In New York, W.G. spends almost all his time in the library. His budget is $25 a month, mostly for laundry. He eats only in the dining commons, loading up on extra food.

Nobody knows his immigration status, and he tries not to think about it.

``It can hold you back,'' he said.

That same attitude propels Filipe.

In Brazil, his family had a middle-class life, until his parents split up and his father moved 200 miles away. His mother followed a boyfriend to Massachusetts, and Filipe came after her when he was 12.

They lived in a small apartment in East Boston, sleeping on mattresses propped up on milk crates. She took a job cleaning houses.

Sometimes, she tells him she wants to go back to Brazil. It infuriates him.

``Don't even talk to me about it,'' he says.

Filipe has spent the past nine years transforming himself into an American, though not on paper. He does not send money home and he rarely speaks Portuguese. Most of his friends are Americans.

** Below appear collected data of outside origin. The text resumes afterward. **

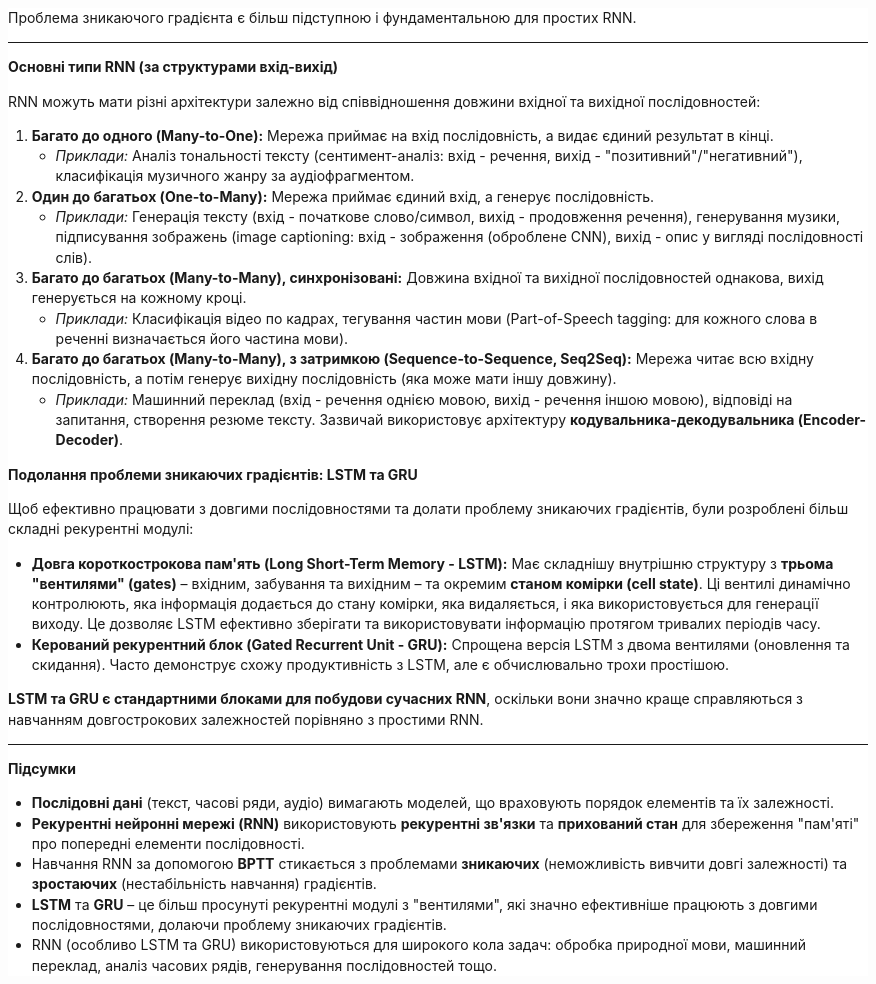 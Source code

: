 Проблема зникаючого градієнта є більш підступною і фундаментальною для простих RNN.

---

**Основні типи RNN (за структурами вхід-вихід)**

RNN можуть мати різні архітектури залежно від співвідношення довжини вхідної та вихідної послідовностей:

1.  **Багато до одного (Many-to-One):** Мережа приймає на вхід послідовність, а видає єдиний результат в кінці.
    * *Приклади:* Аналіз тональності тексту (сентимент-аналіз: вхід - речення, вихід - "позитивний"/"негативний"), класифікація музичного жанру за аудіофрагментом.
2.  **Один до багатьох (One-to-Many):** Мережа приймає єдиний вхід, а генерує послідовність.
    * *Приклади:* Генерація тексту (вхід - початкове слово/символ, вихід - продовження речення), генерування музики, підписування зображень (image captioning: вхід - зображення (оброблене CNN), вихід - опис у вигляді послідовності слів).
3.  **Багато до багатьох (Many-to-Many), синхронізовані:** Довжина вхідної та вихідної послідовностей однакова, вихід генерується на кожному кроці.
    * *Приклади:* Класифікація відео по кадрах, тегування частин мови (Part-of-Speech tagging: для кожного слова в реченні визначається його частина мови).
4.  **Багато до багатьох (Many-to-Many), з затримкою (Sequence-to-Sequence, Seq2Seq):** Мережа читає всю вхідну послідовність, а потім генерує вихідну послідовність (яка може мати іншу довжину).
    * *Приклади:* Машинний переклад (вхід - речення однією мовою, вихід - речення іншою мовою), відповіді на запитання, створення резюме тексту. Зазвичай використовує архітектуру **кодувальника-декодувальника (Encoder-Decoder)**.

**Подолання проблеми зникаючих градієнтів: LSTM та GRU**

Щоб ефективно працювати з довгими послідовностями та долати проблему зникаючих градієнтів, були розроблені більш складні рекурентні модулі:

* **Довга короткострокова пам'ять (Long Short-Term Memory - LSTM):** Має складнішу внутрішню структуру з **трьома "вентилями" (gates)** – вхідним, забування та вихідним – та окремим **станом комірки (cell state)**. Ці вентилі динамічно контролюють, яка інформація додається до стану комірки, яка видаляється, і яка використовується для генерації виходу. Це дозволяє LSTM ефективно зберігати та використовувати інформацію протягом тривалих періодів часу.
* **Керований рекурентний блок (Gated Recurrent Unit - GRU):** Спрощена версія LSTM з двома вентилями (оновлення та скидання). Часто демонструє схожу продуктивність з LSTM, але є обчислювально трохи простішою.

**LSTM та GRU є стандартними блоками для побудови сучасних RNN**, оскільки вони значно краще справляються з навчанням довгострокових залежностей порівняно з простими RNN.

---

**Підсумки**

* **Послідовні дані** (текст, часові ряди, аудіо) вимагають моделей, що враховують порядок елементів та їх залежності.
* **Рекурентні нейронні мережі (RNN)** використовують **рекурентні зв'язки** та **прихований стан** для збереження "пам'яті" про попередні елементи послідовності.
* Навчання RNN за допомогою **BPTT** стикається з проблемами **зникаючих** (неможливість вивчити довгі залежності) та **зростаючих** (нестабільність навчання) градієнтів.
* **LSTM** та **GRU** – це більш просунуті рекурентні модулі з "вентилями", які значно ефективніше працюють з довгими послідовностями, долаючи проблему зникаючих градієнтів.
* RNN (особливо LSTM та GRU) використовуються для широкого кола задач: обробка природної мови, машинний переклад, аналіз часових рядів, генерування послідовностей тощо.
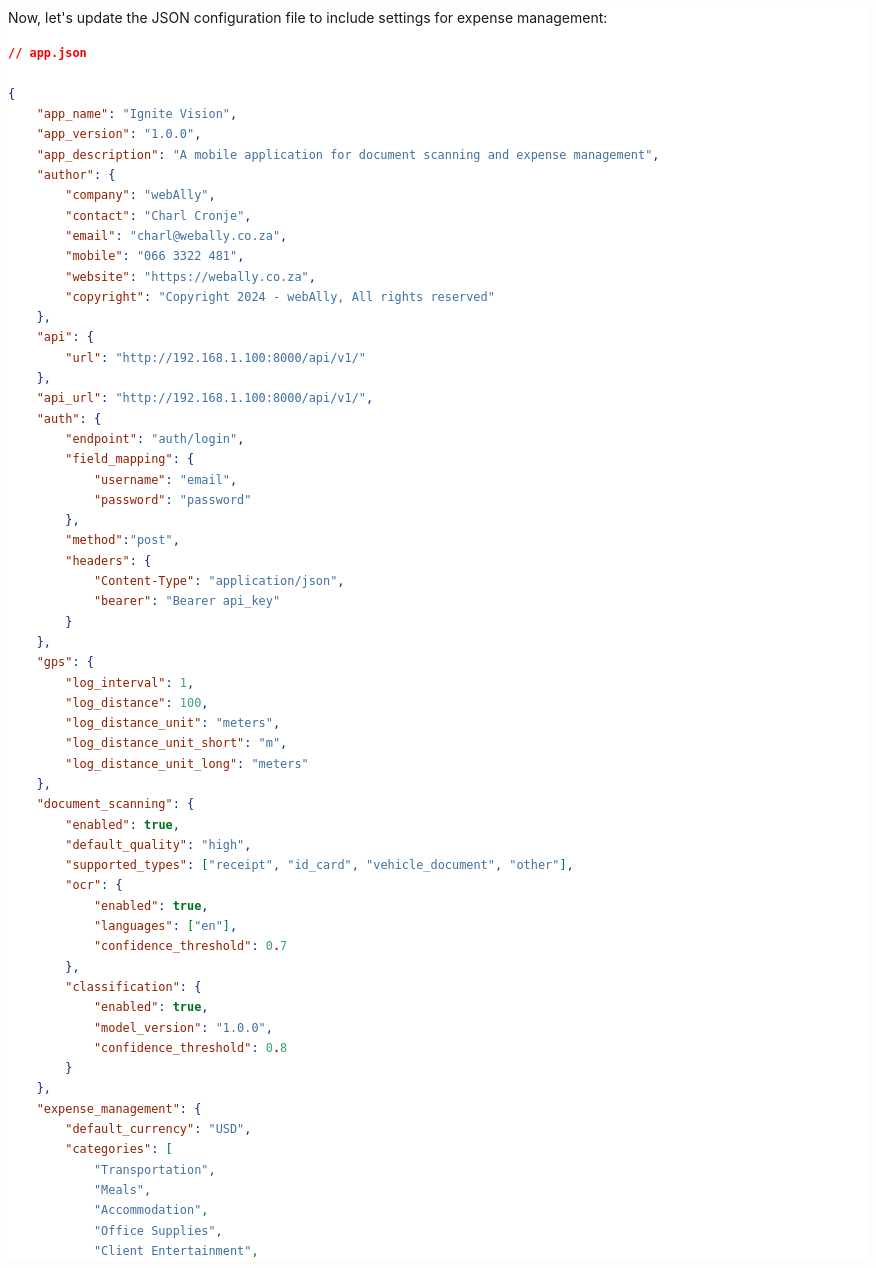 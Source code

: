 Now, let's update the JSON configuration file to include settings for expense management:



```json
// app.json

{
    "app_name": "Ignite Vision",
    "app_version": "1.0.0",
    "app_description": "A mobile application for document scanning and expense management",
    "author": {
        "company": "webAlly",
        "contact": "Charl Cronje",
        "email": "charl@webally.co.za",
        "mobile": "066 3322 481",
        "website": "https://webally.co.za",
        "copyright": "Copyright 2024 - webAlly, All rights reserved"
    },
    "api": {
        "url": "http://192.168.1.100:8000/api/v1/"
    },    
    "api_url": "http://192.168.1.100:8000/api/v1/",
    "auth": {
        "endpoint": "auth/login",
        "field_mapping": {
            "username": "email",
            "password": "password"
        },
        "method":"post",
        "headers": {
            "Content-Type": "application/json",
            "bearer": "Bearer api_key"
        }
    },
    "gps": {
        "log_interval": 1,
        "log_distance": 100,
        "log_distance_unit": "meters",
        "log_distance_unit_short": "m",
        "log_distance_unit_long": "meters"
    },
    "document_scanning": {
        "enabled": true,
        "default_quality": "high",
        "supported_types": ["receipt", "id_card", "vehicle_document", "other"],
        "ocr": {
            "enabled": true,
            "languages": ["en"],
            "confidence_threshold": 0.7
        },
        "classification": {
            "enabled": true,
            "model_version": "1.0.0",
            "confidence_threshold": 0.8
        }
    },
    "expense_management": {
        "default_currency": "USD",
        "categories": [
            "Transportation",
            "Meals",
            "Accommodation",
            "Office Supplies",
            "Client Entertainment",
``` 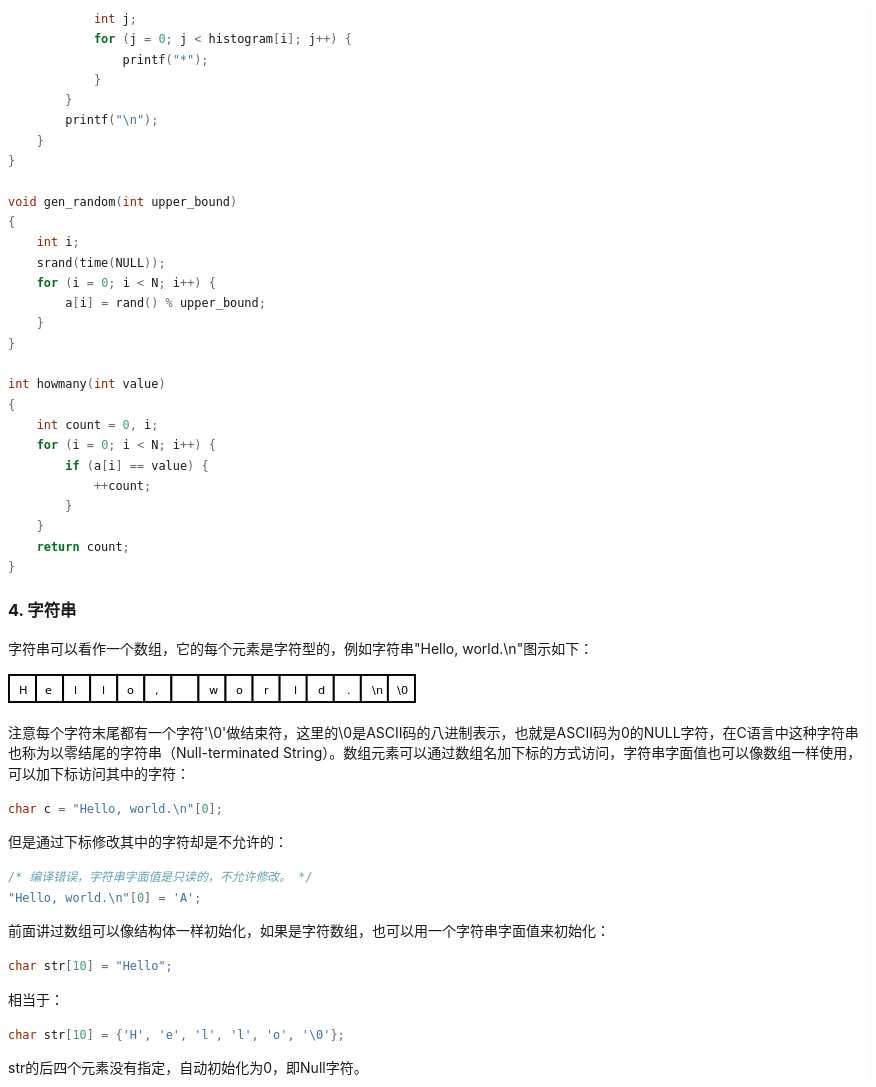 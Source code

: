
 ```c
            int j;
            for (j = 0; j < histogram[i]; j++) {
                printf("*");
            }
        }
        printf("\n");
    }
}

void gen_random(int upper_bound)
{
    int i;
    srand(time(NULL));
    for (i = 0; i < N; i++) {
        a[i] = rand() % upper_bound;
    }
}

int howmany(int value)
{
    int count = 0, i;
    for (i = 0; i < N; i++) {
        if (a[i] == value) {
            ++count;
        }
    }
    return count;
}
```
### 4. 字符串
字符串可以看作一个数组，它的每个元素是字符型的，例如字符串"Hello, world.\n"图示如下：

![字符串](./images/array.string.png "字符串")

注意每个字符末尾都有一个字符'\0'做结束符，这里的\0是ASCII码的八进制表示，也就是ASCII码为0的NULL字符，在C语言中这种字符串也称为以零结尾的字符串（Null-terminated String）。数组元素可以通过数组名加下标的方式访问，字符串字面值也可以像数组一样使用，可以加下标访问其中的字符：
```c
char c = "Hello, world.\n"[0];
```
但是通过下标修改其中的字符却是不允许的：
```c
/* 编译错误，字符串字面值是只读的，不允许修改。 */
"Hello, world.\n"[0] = 'A';
```
前面讲过数组可以像结构体一样初始化，如果是字符数组，也可以用一个字符串字面值来初始化：
```c
char str[10] = "Hello";
```
相当于：
```c
char str[10] = {'H', 'e', 'l', 'l', 'o', '\0'};
```
str的后四个元素没有指定，自动初始化为0，即Null字符。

``I got sick of people saying you don't want to become Americans,'' he said. ``I decided to do my part to show that immigrants aren't some species of aliens, that we can be just like them.''

In 2006, he lobbied state lawmakers to pass a bill to let him pay resident tuition and fees. The House voted it down.

Everyone tells him to wait until next year, and maybe something will change.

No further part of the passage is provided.